● About this exercise: Could you output each record below exactly as it stands and leave the pictures out?
(Provided material Opens)
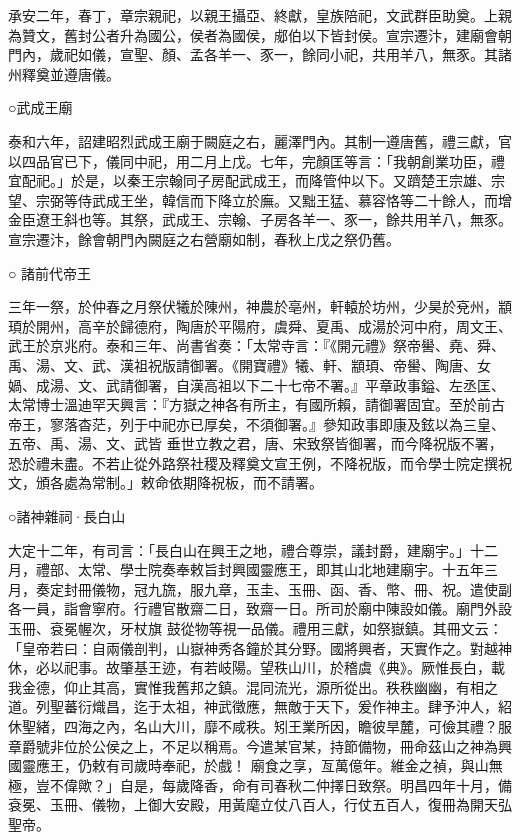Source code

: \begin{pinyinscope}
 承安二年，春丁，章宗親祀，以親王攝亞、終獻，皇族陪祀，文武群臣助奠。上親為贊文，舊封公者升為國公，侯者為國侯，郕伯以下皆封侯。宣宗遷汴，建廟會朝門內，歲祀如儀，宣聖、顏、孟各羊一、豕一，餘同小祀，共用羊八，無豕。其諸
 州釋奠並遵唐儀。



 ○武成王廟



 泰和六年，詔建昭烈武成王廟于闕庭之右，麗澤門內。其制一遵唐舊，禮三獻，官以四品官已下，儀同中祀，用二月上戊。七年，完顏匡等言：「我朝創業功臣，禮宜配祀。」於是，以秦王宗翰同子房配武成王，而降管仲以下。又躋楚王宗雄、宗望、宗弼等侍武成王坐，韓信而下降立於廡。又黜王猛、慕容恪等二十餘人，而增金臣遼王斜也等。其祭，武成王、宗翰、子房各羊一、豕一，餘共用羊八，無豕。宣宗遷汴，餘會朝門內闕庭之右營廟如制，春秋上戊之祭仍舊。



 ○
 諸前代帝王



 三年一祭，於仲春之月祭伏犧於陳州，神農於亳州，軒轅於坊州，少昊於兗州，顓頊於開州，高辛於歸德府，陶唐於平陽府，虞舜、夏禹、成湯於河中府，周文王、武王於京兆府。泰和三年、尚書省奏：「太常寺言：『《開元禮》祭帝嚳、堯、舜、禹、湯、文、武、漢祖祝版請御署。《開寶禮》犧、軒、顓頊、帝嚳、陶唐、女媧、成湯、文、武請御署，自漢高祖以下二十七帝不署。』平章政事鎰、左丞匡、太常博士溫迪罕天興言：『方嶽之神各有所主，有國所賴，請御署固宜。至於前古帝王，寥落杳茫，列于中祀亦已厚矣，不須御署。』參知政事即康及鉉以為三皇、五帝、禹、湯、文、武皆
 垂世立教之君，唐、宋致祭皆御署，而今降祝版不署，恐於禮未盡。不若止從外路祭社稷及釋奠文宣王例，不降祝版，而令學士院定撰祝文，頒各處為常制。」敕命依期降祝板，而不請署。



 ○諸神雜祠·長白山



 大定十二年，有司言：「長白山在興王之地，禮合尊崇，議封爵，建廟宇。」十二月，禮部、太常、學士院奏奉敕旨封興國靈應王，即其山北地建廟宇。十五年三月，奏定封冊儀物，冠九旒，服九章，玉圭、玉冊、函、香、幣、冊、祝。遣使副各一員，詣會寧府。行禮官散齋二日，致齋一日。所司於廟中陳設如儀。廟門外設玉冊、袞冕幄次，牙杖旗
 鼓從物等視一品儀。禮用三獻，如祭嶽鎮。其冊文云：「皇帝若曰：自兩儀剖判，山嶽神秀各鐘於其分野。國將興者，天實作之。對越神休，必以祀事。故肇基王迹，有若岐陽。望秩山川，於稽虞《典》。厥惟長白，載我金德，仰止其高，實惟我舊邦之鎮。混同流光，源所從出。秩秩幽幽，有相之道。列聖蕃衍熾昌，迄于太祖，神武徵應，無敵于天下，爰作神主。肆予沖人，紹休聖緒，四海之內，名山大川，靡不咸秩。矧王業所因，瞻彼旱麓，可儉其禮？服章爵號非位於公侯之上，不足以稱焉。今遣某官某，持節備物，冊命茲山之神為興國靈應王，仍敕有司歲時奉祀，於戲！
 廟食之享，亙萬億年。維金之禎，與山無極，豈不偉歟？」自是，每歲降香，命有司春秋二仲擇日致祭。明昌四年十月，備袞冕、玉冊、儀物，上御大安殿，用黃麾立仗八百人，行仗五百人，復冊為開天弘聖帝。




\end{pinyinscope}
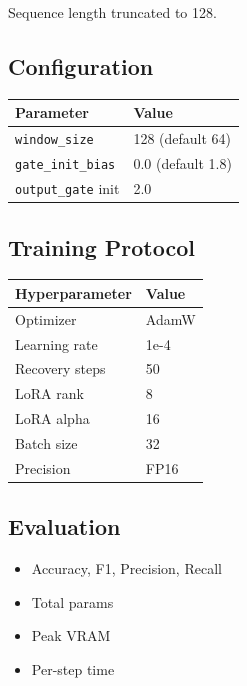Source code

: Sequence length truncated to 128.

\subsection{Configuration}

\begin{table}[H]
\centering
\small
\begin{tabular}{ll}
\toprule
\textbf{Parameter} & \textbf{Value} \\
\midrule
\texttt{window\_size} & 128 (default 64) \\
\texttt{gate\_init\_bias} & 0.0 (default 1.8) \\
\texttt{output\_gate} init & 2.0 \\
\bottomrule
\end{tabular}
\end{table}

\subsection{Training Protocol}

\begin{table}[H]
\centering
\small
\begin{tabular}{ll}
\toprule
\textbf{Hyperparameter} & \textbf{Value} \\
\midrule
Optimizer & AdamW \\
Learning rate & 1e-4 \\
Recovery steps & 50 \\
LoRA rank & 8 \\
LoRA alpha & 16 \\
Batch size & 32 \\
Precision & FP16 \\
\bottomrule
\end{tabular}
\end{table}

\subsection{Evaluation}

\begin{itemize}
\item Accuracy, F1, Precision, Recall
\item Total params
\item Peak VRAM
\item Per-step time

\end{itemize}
(Provided material Closes)
● Task solution:
Source code

: \begin{pinyinscope}
 承安二年，春丁，章宗親祀，以親王攝亞、終獻，皇族陪祀，文武群臣助奠。上親為贊文，舊封公者升為國公，侯者為國侯，郕伯以下皆封侯。宣宗遷汴，建廟會朝門內，歲祀如儀，宣聖、顏、孟各羊一、豕一，餘同小祀，共用羊八，無豕。其諸
 州釋奠並遵唐儀。



 ○武成王廟



 泰和六年，詔建昭烈武成王廟于闕庭之右，麗澤門內。其制一遵唐舊，禮三獻，官以四品官已下，儀同中祀，用二月上戊。七年，完顏匡等言：「我朝創業功臣，禮宜配祀。」於是，以秦王宗翰同子房配武成王，而降管仲以下。又躋楚王宗雄、宗望、宗弼等侍武成王坐，韓信而下降立於廡。又黜王猛、慕容恪等二十餘人，而增金臣遼王斜也等。其祭，武成王、宗翰、子房各羊一、豕一，餘共用羊八，無豕。宣宗遷汴，餘會朝門內闕庭之右營廟如制，春秋上戊之祭仍舊。



 ○
 諸前代帝王



 三年一祭，於仲春之月祭伏犧於陳州，神農於亳州，軒轅於坊州，少昊於兗州，顓頊於開州，高辛於歸德府，陶唐於平陽府，虞舜、夏禹、成湯於河中府，周文王、武王於京兆府。泰和三年、尚書省奏：「太常寺言：『《開元禮》祭帝嚳、堯、舜、禹、湯、文、武、漢祖祝版請御署。《開寶禮》犧、軒、顓頊、帝嚳、陶唐、女媧、成湯、文、武請御署，自漢高祖以下二十七帝不署。』平章政事鎰、左丞匡、太常博士溫迪罕天興言：『方嶽之神各有所主，有國所賴，請御署固宜。至於前古帝王，寥落杳茫，列于中祀亦已厚矣，不須御署。』參知政事即康及鉉以為三皇、五帝、禹、湯、文、武皆
 垂世立教之君，唐、宋致祭皆御署，而今降祝版不署，恐於禮未盡。不若止從外路祭社稷及釋奠文宣王例，不降祝版，而令學士院定撰祝文，頒各處為常制。」敕命依期降祝板，而不請署。



 ○諸神雜祠·長白山



 大定十二年，有司言：「長白山在興王之地，禮合尊崇，議封爵，建廟宇。」十二月，禮部、太常、學士院奏奉敕旨封興國靈應王，即其山北地建廟宇。十五年三月，奏定封冊儀物，冠九旒，服九章，玉圭、玉冊、函、香、幣、冊、祝。遣使副各一員，詣會寧府。行禮官散齋二日，致齋一日。所司於廟中陳設如儀。廟門外設玉冊、袞冕幄次，牙杖旗
 鼓從物等視一品儀。禮用三獻，如祭嶽鎮。其冊文云：「皇帝若曰：自兩儀剖判，山嶽神秀各鐘於其分野。國將興者，天實作之。對越神休，必以祀事。故肇基王迹，有若岐陽。望秩山川，於稽虞《典》。厥惟長白，載我金德，仰止其高，實惟我舊邦之鎮。混同流光，源所從出。秩秩幽幽，有相之道。列聖蕃衍熾昌，迄于太祖，神武徵應，無敵于天下，爰作神主。肆予沖人，紹休聖緒，四海之內，名山大川，靡不咸秩。矧王業所因，瞻彼旱麓，可儉其禮？服章爵號非位於公侯之上，不足以稱焉。今遣某官某，持節備物，冊命茲山之神為興國靈應王，仍敕有司歲時奉祀，於戲！
 廟食之享，亙萬億年。維金之禎，與山無極，豈不偉歟？」自是，每歲降香，命有司春秋二仲擇日致祭。明昌四年十月，備袞冕、玉冊、儀物，上御大安殿，用黃麾立仗八百人，行仗五百人，復冊為開天弘聖帝。




\end{pinyinscope}
Source code

: Sequence length truncated to 128.

\subsection{Configuration}

\begin{table}[H]
\centering
\small
\begin{tabular}{ll}
\toprule
\textbf{Parameter} & \textbf{Value} \\
\midrule
\texttt{window\_size} & 128 (default 64) \\
\texttt{gate\_init\_bias} & 0.0 (default 1.8) \\
\texttt{output\_gate} init & 2.0 \\
\bottomrule
\end{tabular}
\end{table}

\subsection{Training Protocol}

\begin{table}[H]
\centering
\small
\begin{tabular}{ll}
\toprule
\textbf{Hyperparameter} & \textbf{Value} \\
\midrule
Optimizer & AdamW \\
Learning rate & 1e-4 \\
Recovery steps & 50 \\
LoRA rank & 8 \\
LoRA alpha & 16 \\
Batch size & 32 \\
Precision & FP16 \\
\bottomrule
\end{tabular}
\end{table}

\subsection{Evaluation}

\begin{itemize}
\item Accuracy, F1, Precision, Recall
\item Total params
\item Peak VRAM
\item Per-step time

\end{itemize}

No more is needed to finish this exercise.